Sebagai contoh, Singapura menempati peringkat pertama dalam 3 Indikator. Selain itu Jepang, China dan Korea memiliki nilai jauh di atas rata-rata dunia. Di asia tenggara, Vietnam, Brunei, Malaysia dan Thailand, berada di atas Indonesia pada ketiga Indikator tersebut.
ADVERTISEMENT
Beberapa potret pendidikan yang telah diuraikan menunjukkan bahwa upaya pemerataan pendidikan dasar di Indonesia pada jenjang SD sudah baik, namun pada jenjang SMP masih di bawah target yang ditetapkan. Pada pendidikan menengah (SMA), pemerintah perlu meningkatkan upaya peningkatan aksesibilitasnya karena masih banyak penduduk yang tidak melanjutkan pendidikannya sampai pada jenjang ini, utamanya terjadi pada keluarga dengan tingkat kesejahteraan rendah.
Capaian wajib belajar 12 tahun yang belum optimal ini menjadikan pendidikan dasar dan menengah masih menjadi fokus utama belanja APBN pendidikan. Sebagai implikasi, pembangunan pendidikan tinggi kemungkinan belum dapat menjadi prioritas saat ini.

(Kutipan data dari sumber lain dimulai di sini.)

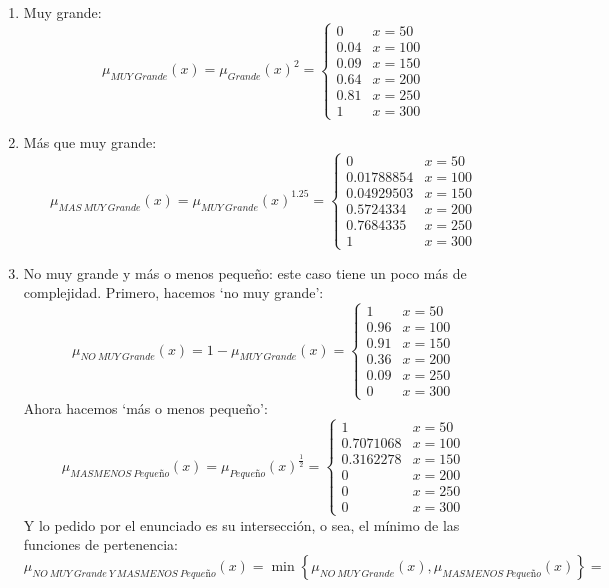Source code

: \documentclass[
]{article}
\begin{document}
\begin{enumerate}
\def\labelenumi{\arabic{enumi}.}
\item
  Muy grande:
  \[\mu_{MUY\ Grande}\left(x\right)=\mu_{Grande}\left(x\right)^{2}=\begin{cases}
  0 & x=50\\
  0.04 & x=100\\
  0.09 & x=150\\
  0.64 & x=200\\
  0.81 & x=250\\
  1 & x=300
  \end{cases}\]
\item
  Más que muy grande:
  \[\mu_{MAS\ MUY\ Grande}\left(x\right)=\mu_{MUY\ Grande}\left(x\right)^{1.25}=\begin{cases}
  0 & x=50\\
  0.01788854 & x=100\\
  0.04929503 & x=150\\
  0.5724334 & x=200\\
  0.7684335 & x=250\\
  1 & x=300
  \end{cases}\]
\item
  No muy grande y más o menos pequeño: este caso tiene un poco más de
  complejidad. Primero, hacemos `no muy grande':
  \[\mu_{NO\ MUY\ Grande}\left(x\right)=1-\mu_{MUY\ Grande}\left(x\right)=\begin{cases}
  1 & x=50\\
  0.96 & x=100\\
  0.91 & x=150\\
  0.36 & x=200\\
  0.09 & x=250\\
  0 & x=300
  \end{cases}\] Ahora hacemos `más o menos pequeño':
  \[\mu_{MASMENOS\ Pequeño}\left(x\right)=\mu_{Pequeño}\left(x\right)^{\frac{1}{2}}=\begin{cases}
  1 & x=50\\
  0.7071068 & x=100\\
  0.3162278 & x=150\\
  0 & x=200\\
  0 & x=250\\
  0 & x=300
  \end{cases}\] Y lo pedido por el enunciado es su intersección, o sea,
  el mínimo de las funciones de pertenencia:
  \[\mu_{NO\ MUY\ Grande\ Y\ MASMENOS\ Pequeño}\left(x\right)=\min\left\{ \mu_{NO\ MUY\ Grande}\left(x\right),\mu_{MASMENOS\ Pequeño}\left(x\right)\right\} =\]

\end{enumerate}
\end{document}
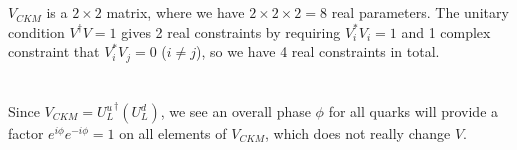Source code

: \documentclass[11pt]{article}
\begin{document}
\section{}
$V_{CKM}$ is a $2 \times 2$ matrix, where we have $2\times 2\times 2=8$ real parameters. The unitary condition $V^\dagger V=1$ gives 2 real constraints by requiring $V_i^* V_i=1$ and 1 complex constraint that $V_i^* V_j=0$ ($i \neq j$), so we have 4 real constraints in total.

\section{ }
Since $V_{CKM} = {U^u_L}^\dagger (U^d_L)$, we see an overall phase $\phi$ for all quarks will provide a factor $e^{i \phi} e^{-i \phi}=1$ on all elements of $V_{CKM}$, which does not really change $V$.
\end{document}
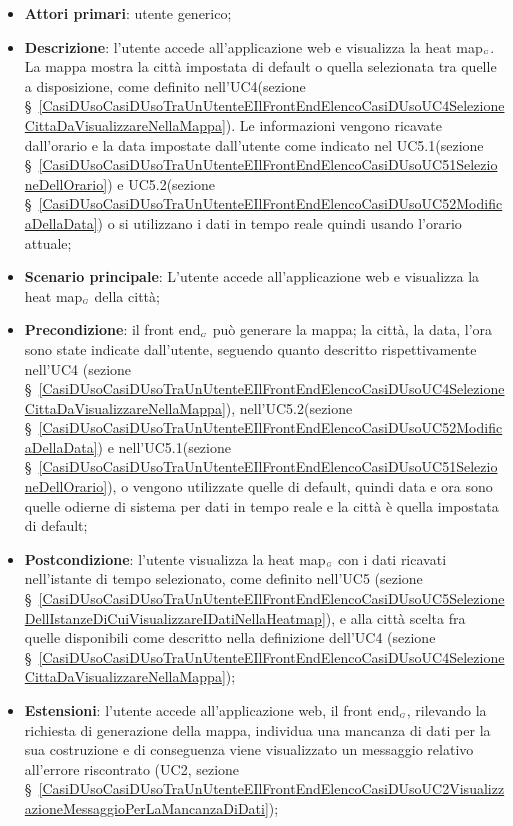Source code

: \begin{itemize}
	\item \textbf{Attori primari}: utente generico;
	\item \textbf{Descrizione}: l’utente accede all’applicazione web e visualizza la heat map$_{\scaleto{G}{3pt}}$. La mappa mostra la città impostata di default o quella selezionata tra quelle a disposizione, come definito nell’UC4(sezione \S~\ref{CasiDUsoCasiDUsoTraUnUtenteEIlFrontEndElencoCasiDUsoUC4SelezioneCittaDaVisualizzareNellaMappa}). Le informazioni vengono ricavate dall’orario e la data impostate dall’utente come indicato nel UC5.1(sezione \S~\ref{CasiDUsoCasiDUsoTraUnUtenteEIlFrontEndElencoCasiDUsoUC51SelezioneDellOrario}) e UC5.2(sezione \S~\ref{CasiDUsoCasiDUsoTraUnUtenteEIlFrontEndElencoCasiDUsoUC52ModificaDellaData}) o si utilizzano i dati in tempo reale quindi usando l’orario attuale;
	\item \textbf{Scenario principale}: L’utente accede all’applicazione web e visualizza la heat map$_{\scaleto{G}{3pt}}$ della città;
	\item \textbf{Precondizione}: il front end$_{\scaleto{G}{3pt}}$ può generare la mappa; la città, la data, l’ora sono state indicate dall’utente, seguendo quanto descritto rispettivamente nell'UC4 (sezione \S~\ref{CasiDUsoCasiDUsoTraUnUtenteEIlFrontEndElencoCasiDUsoUC4SelezioneCittaDaVisualizzareNellaMappa}), nell'UC5.2(sezione \S~\ref{CasiDUsoCasiDUsoTraUnUtenteEIlFrontEndElencoCasiDUsoUC52ModificaDellaData}) e nell'UC5.1(sezione \S~\ref{CasiDUsoCasiDUsoTraUnUtenteEIlFrontEndElencoCasiDUsoUC51SelezioneDellOrario}), o vengono utilizzate quelle di default, quindi data e ora sono quelle odierne di sistema per dati in tempo reale e la città è quella impostata di default;
	\item \textbf{Postcondizione}: l’utente visualizza la heat map$_{\scaleto{G}{3pt}}$ con i dati ricavati nell’istante di tempo selezionato, come definito nell’UC5 (sezione \S~\ref{CasiDUsoCasiDUsoTraUnUtenteEIlFrontEndElencoCasiDUsoUC5SelezioneDellIstanzeDiCuiVisualizzareIDatiNellaHeatmap}), e alla città scelta fra quelle disponibili come descritto nella definizione dell’UC4 (sezione \S~\ref{CasiDUsoCasiDUsoTraUnUtenteEIlFrontEndElencoCasiDUsoUC4SelezioneCittaDaVisualizzareNellaMappa});
	\item \textbf{Estensioni}: l’utente accede all’applicazione web, il front end$_{\scaleto{G}{3pt}}$, rilevando la richiesta di generazione della mappa, individua una mancanza di dati per la sua costruzione e di conseguenza viene visualizzato un messaggio relativo all’errore riscontrato (UC2, sezione \S~\ref{CasiDUsoCasiDUsoTraUnUtenteEIlFrontEndElencoCasiDUsoUC2VisualizzazioneMessaggioPerLaMancanzaDiDati});
\end{itemize}

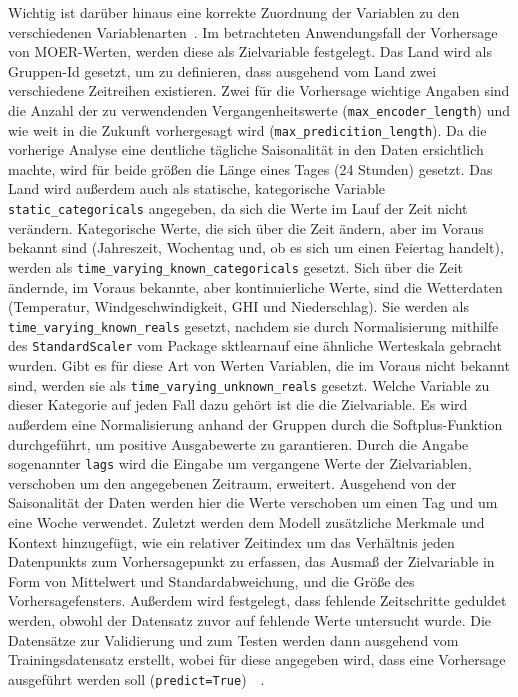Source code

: Wichtig ist darüber hinaus eine korrekte Zuordnung der Variablen zu den verschiedenen Variablenarten~\cite{GitHub.20240307T20:56:16.000Z}.
Im betrachteten Anwendungsfall der Vorhersage von \ac{MOER}-Werten, werden diese als Zielvariable festgelegt.
Das Land wird als Gruppen-Id gesetzt, um zu definieren, dass ausgehend vom Land zwei verschiedene Zeitreihen existieren.
Zwei für die Vorhersage wichtige Angaben sind die Anzahl der zu verwendenden Vergangenheitswerte (\lstinline[columns=fixed]{max_encoder_length}) und wie weit in die Zukunft vorhergesagt wird (\lstinline[columns=fixed]{max_predicition_length}).
Da die vorherige Analyse eine deutliche tägliche Saisonalität in den Daten ersichtlich machte, wird für beide größen die Länge eines Tages (24 Stunden) gesetzt.
Das Land wird außerdem auch als statische, kategorische Variable \lstinline[columns=fixed]{static_categoricals} angegeben, da sich die Werte im Lauf der Zeit nicht verändern.
Kategorische Werte, die sich über die Zeit ändern, aber im Voraus bekannt sind (Jahreszeit, Wochentag und, ob es sich um einen Feiertag handelt), werden als \lstinline[columns=fixed]{time_varying_known_categoricals} gesetzt.
Sich über die Zeit ändernde, im Voraus bekannte, aber kontinuierliche Werte, sind die Wetterdaten (Temperatur, Windgeschwindigkeit, \ac{GHI} und Niederschlag).
Sie werden als \lstinline[columns=fixed]{time_varying_known_reals} gesetzt, nachdem sie durch Normalisierung mithilfe des \lstinline[columns=fixed]{StandardScaler} vom Package \glqq sktlearn\grqq auf eine ähnliche Werteskala gebracht wurden.
Gibt es für diese Art von Werten Variablen, die im Voraus nicht bekannt sind, werden sie als \lstinline[columns=fixed]{time_varying_unknown_reals} gesetzt.
Welche Variable zu dieser Kategorie auf jeden Fall dazu gehört ist die die Zielvariable.
Es wird außerdem eine Normalisierung anhand der Gruppen durch die Softplus-Funktion durchgeführt, um positive Ausgabewerte zu garantieren.
Durch die Angabe sogenannter \lstinline[columns=fixed]{lags} wird die Eingabe um vergangene Werte der Zielvariablen, verschoben um den angegebenen Zeitraum, erweitert.
Ausgehend von der Saisonalität der Daten werden hier die Werte verschoben um einen Tag und um eine Woche verwendet.
Zuletzt werden dem Modell zusätzliche Merkmale und Kontext hinzugefügt, wie ein relativer Zeitindex um das Verhältnis jeden Datenpunkts zum Vorhersagepunkt zu erfassen, das Ausmaß der Zielvariable in Form von Mittelwert und Standardabweichung, und die Größe des Vorhersagefensters.
Außerdem wird festgelegt, dass fehlende Zeitschritte geduldet werden, obwohl der Datensatz zuvor auf fehlende Werte untersucht wurde.
Die Datensätze zur Validierung und zum Testen werden dann ausgehend vom Trainingsdatensatz erstellt, wobei für diese angegeben wird, dass eine Vorhersage ausgeführt werden soll (\lstinline[columns=fixed]{predict=True})~\cite{Labiadh.2023}~\cite{GitHub.20240307T20:56:16.000Z}.

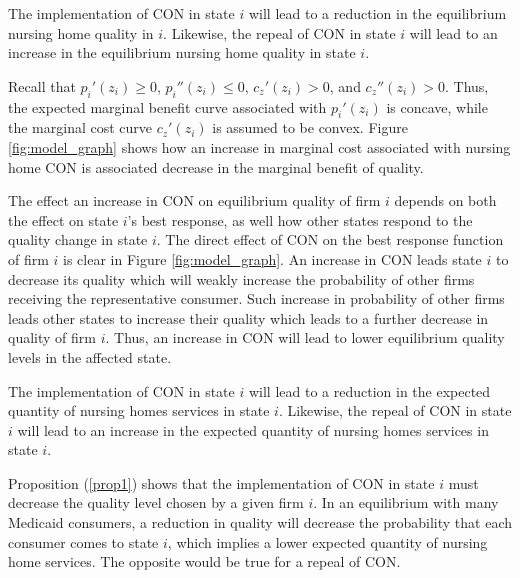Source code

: \documentclass[../Main.tex]{subfiles}
\begin{document}


\begin{Proposition}\label{prop1}
The implementation of CON in state $i$ will lead to a reduction in the equilibrium nursing home quality in $i$. Likewise, the repeal of CON in state $i$ will lead to an increase in the equilibrium nursing home quality in state $i$. 
\end{Proposition}


Recall that $p_{i}'(z_i)\geq 0$, $p_{i}''(z_i) \leq 0$, $c_z'(z_i)>0$, and $c_z''(z_i)>0$. Thus, the expected marginal benefit curve associated with $p_{i}'(z_i)$ is concave, while the marginal cost curve $c_z'(z_i)$ is assumed to be convex. Figure \ref{fig:model_graph} shows how an increase in marginal cost associated with nursing home CON is associated decrease in the marginal benefit of quality. 

The effect an increase in CON on equilibrium quality of firm $i$ depends on both the effect on state $i$'s best response, as well how other states respond to the quality change in state $i$. The direct effect of CON on the best response function of firm $i$ is clear in Figure \ref{fig:model_graph}. An increase in CON leads state $i$ to decrease its quality which will weakly increase the probability of other firms receiving the representative consumer. Such increase in probability of other firms leads other states to increase their quality which leads to a further decrease in quality of firm $i$. Thus, an increase in CON will lead to lower equilibrium quality levels in the affected state. 


\begin{Proposition}\label{prop2}
The implementation of CON in state $i$ will lead to a reduction in the expected quantity of nursing homes services in state $i$. Likewise, the repeal of CON in state $i$ will lead to an increase in the expected quantity of nursing homes services in state $i$. 
\end{Proposition}

Proposition (\ref{prop1}) shows that the implementation of CON in state $i$ must decrease the quality level chosen by a given firm $i$. In an equilibrium with many Medicaid consumers, a reduction in quality will decrease the probability that each consumer comes to state $i$, which implies a lower expected quantity of nursing home services. The opposite would be true for a repeal of CON. 
\end{document}
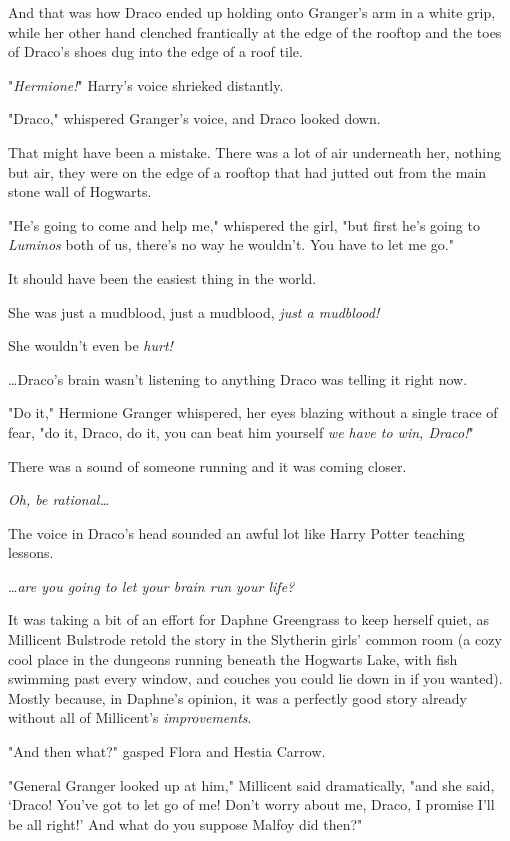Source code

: And that was how Draco ended up holding onto Granger's arm in a white grip,
while her other hand clenched frantically at the edge of the rooftop and the
toes of Draco's shoes dug into the edge of a roof tile.

"\emph{Hermione!}" Harry's voice shrieked distantly.

"Draco," whispered Granger's voice, and Draco looked down.

That might have been a mistake. There was a lot of air underneath her, nothing
but air, they were on the edge of a rooftop that had jutted out from the main
stone wall of Hogwarts.

"He's going to come and help me," whispered the girl, "but first he's going to
\emph{Luminos} both of us, there's no way he wouldn't. You have to let me go."

It should have been the easiest thing in the world.

She was just a mudblood, just a mudblood, \emph{just a mudblood!}

She wouldn't even be \emph{hurt!}

…Draco's brain wasn't listening to anything Draco was telling it right
now.

"Do it," Hermione Granger whispered, her eyes blazing without a single trace of
fear, "do it, Draco, do it, you can beat him yourself \emph{we have to win,
Draco!}"

There was a sound of someone running and it was coming closer.

\emph{Oh, be rational…}

The voice in Draco's head sounded an awful lot like Harry Potter teaching
lessons.

…\emph{are you going to let your brain run your life?}

It was taking a bit of an effort for Daphne Greengrass to keep herself quiet,
as Millicent Bulstrode retold the story in the Slytherin girls' common room (a
cozy cool place in the dungeons running beneath the Hogwarts Lake, with fish
swimming past every window, and couches you could lie down in if you wanted).
Mostly because, in Daphne's opinion, it was a perfectly good story already
without all of Millicent's \emph{improvements}.

"And then what?" gasped Flora and Hestia Carrow.

"General Granger looked up at him," Millicent said dramatically, "and she said,
`Draco! You've got to let go of me! Don't worry about me, Draco, I promise I'll
be all right!' And what do you suppose Malfoy did then?"

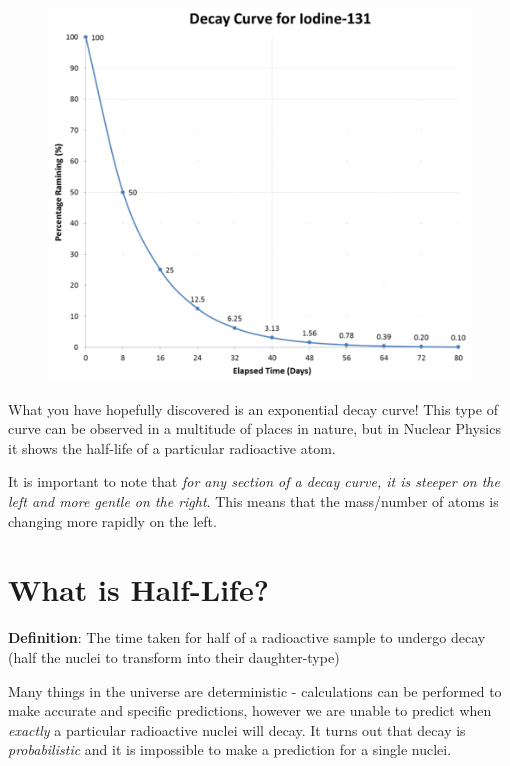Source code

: \documentclass[12pt]{report}
\begin{document}
{\vspace{10cm}

\begin{figure}
	\centering
	\vspace{-1cm}
	\includegraphics[width=0.9\linewidth]{iodine-131.png}
\end{figure}

What you have hopefully discovered is an exponential decay curve! This type of curve can be observed in a multitude of places in nature, but in Nuclear Physics it shows the half-life of a particular radioactive atom.

It is important to note that \textit{for any section of a decay curve, it is steeper on the left and more gentle on the right}. This means that the mass/number of atoms is changing more rapidly on the left.

\section{What is Half-Life?}

\noindent\textbf{Definition}: The time taken for half of a radioactive sample to undergo decay (half the nuclei to transform into their daughter-type)

Many things in the universe are deterministic - calculations can be performed to make accurate and specific predictions, however we are unable to predict when \textit{exactly} a particular radioactive nuclei will decay. It turns out that decay is \textit{probabilistic} and it is impossible to make a prediction for a single nuclei.

}
\end{document}
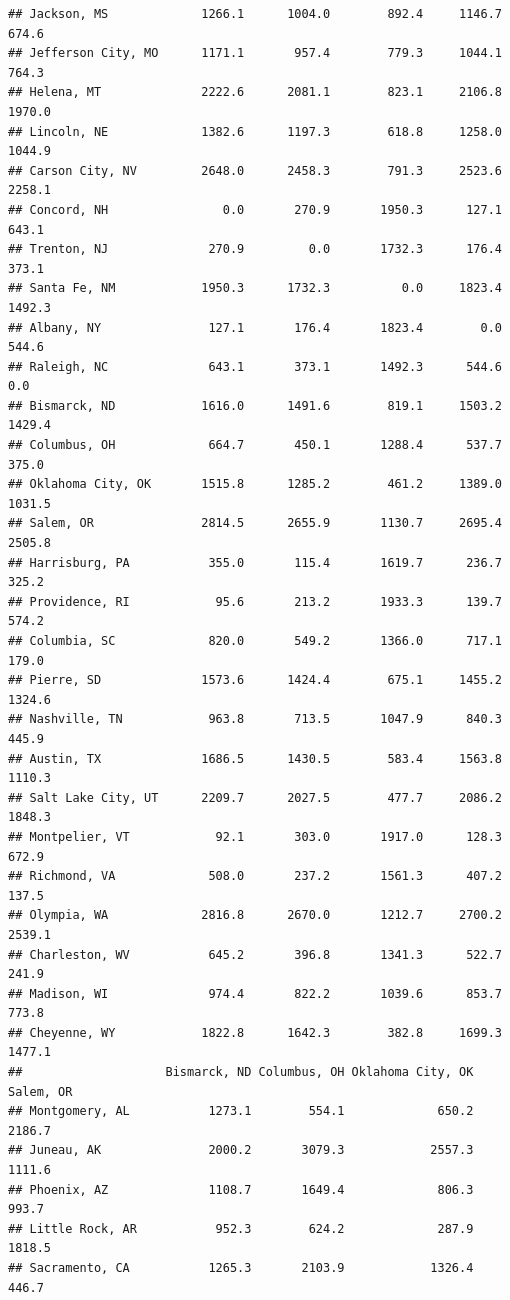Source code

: \documentclass[
]{article}
\begin{document}
\begin{verbatim}
## Jackson, MS             1266.1      1004.0        892.4     1146.7       674.6
## Jefferson City, MO      1171.1       957.4        779.3     1044.1       764.3
## Helena, MT              2222.6      2081.1        823.1     2106.8      1970.0
## Lincoln, NE             1382.6      1197.3        618.8     1258.0      1044.9
## Carson City, NV         2648.0      2458.3        791.3     2523.6      2258.1
## Concord, NH                0.0       270.9       1950.3      127.1       643.1
## Trenton, NJ              270.9         0.0       1732.3      176.4       373.1
## Santa Fe, NM            1950.3      1732.3          0.0     1823.4      1492.3
## Albany, NY               127.1       176.4       1823.4        0.0       544.6
## Raleigh, NC              643.1       373.1       1492.3      544.6         0.0
## Bismarck, ND            1616.0      1491.6        819.1     1503.2      1429.4
## Columbus, OH             664.7       450.1       1288.4      537.7       375.0
## Oklahoma City, OK       1515.8      1285.2        461.2     1389.0      1031.5
## Salem, OR               2814.5      2655.9       1130.7     2695.4      2505.8
## Harrisburg, PA           355.0       115.4       1619.7      236.7       325.2
## Providence, RI            95.6       213.2       1933.3      139.7       574.2
## Columbia, SC             820.0       549.2       1366.0      717.1       179.0
## Pierre, SD              1573.6      1424.4        675.1     1455.2      1324.6
## Nashville, TN            963.8       713.5       1047.9      840.3       445.9
## Austin, TX              1686.5      1430.5        583.4     1563.8      1110.3
## Salt Lake City, UT      2209.7      2027.5        477.7     2086.2      1848.3
## Montpelier, VT            92.1       303.0       1917.0      128.3       672.9
## Richmond, VA             508.0       237.2       1561.3      407.2       137.5
## Olympia, WA             2816.8      2670.0       1212.7     2700.2      2539.1
## Charleston, WV           645.2       396.8       1341.3      522.7       241.9
## Madison, WI              974.4       822.2       1039.6      853.7       773.8
## Cheyenne, WY            1822.8      1642.3        382.8     1699.3      1477.1
##                    Bismarck, ND Columbus, OH Oklahoma City, OK Salem, OR
## Montgomery, AL           1273.1        554.1             650.2    2186.7
## Juneau, AK               2000.2       3079.3            2557.3    1111.6
## Phoenix, AZ              1108.7       1649.4             806.3     993.7
## Little Rock, AR           952.3        624.2             287.9    1818.5
## Sacramento, CA           1265.3       2103.9            1326.4     446.7

\end{verbatim}
\end{document}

Selain itu, alokasi anggaran APBN sebesar 20 persen untuk pendidikan ternyata belum cukup untuk membiayai kebutuhan pendidikan sampai jenjang tertinggi. Menyikapi hal tersebut, pemerintah perlu berperan aktif dalam melakukan pengawasan dan pemeriksaan penggunaan anggaran pendidikan yang utamanya pada program daerah.
ADVERTISEMENT
Hal ini penting karena hampir setengah dari APBN pendidikan dialokasikan ke daerah. Secara komprehensif, pemerintah juga perlu melakukan pengkajian ulang mengenai penambahan porsi anggaran untuk membiayai kebutuhan pendidikan sampai pada jenjang pendidikan tinggi. Masyarakat juga dapat mengambil peran dalam mendukung pembiayaan pendidikan tinggi yang berkeadilan.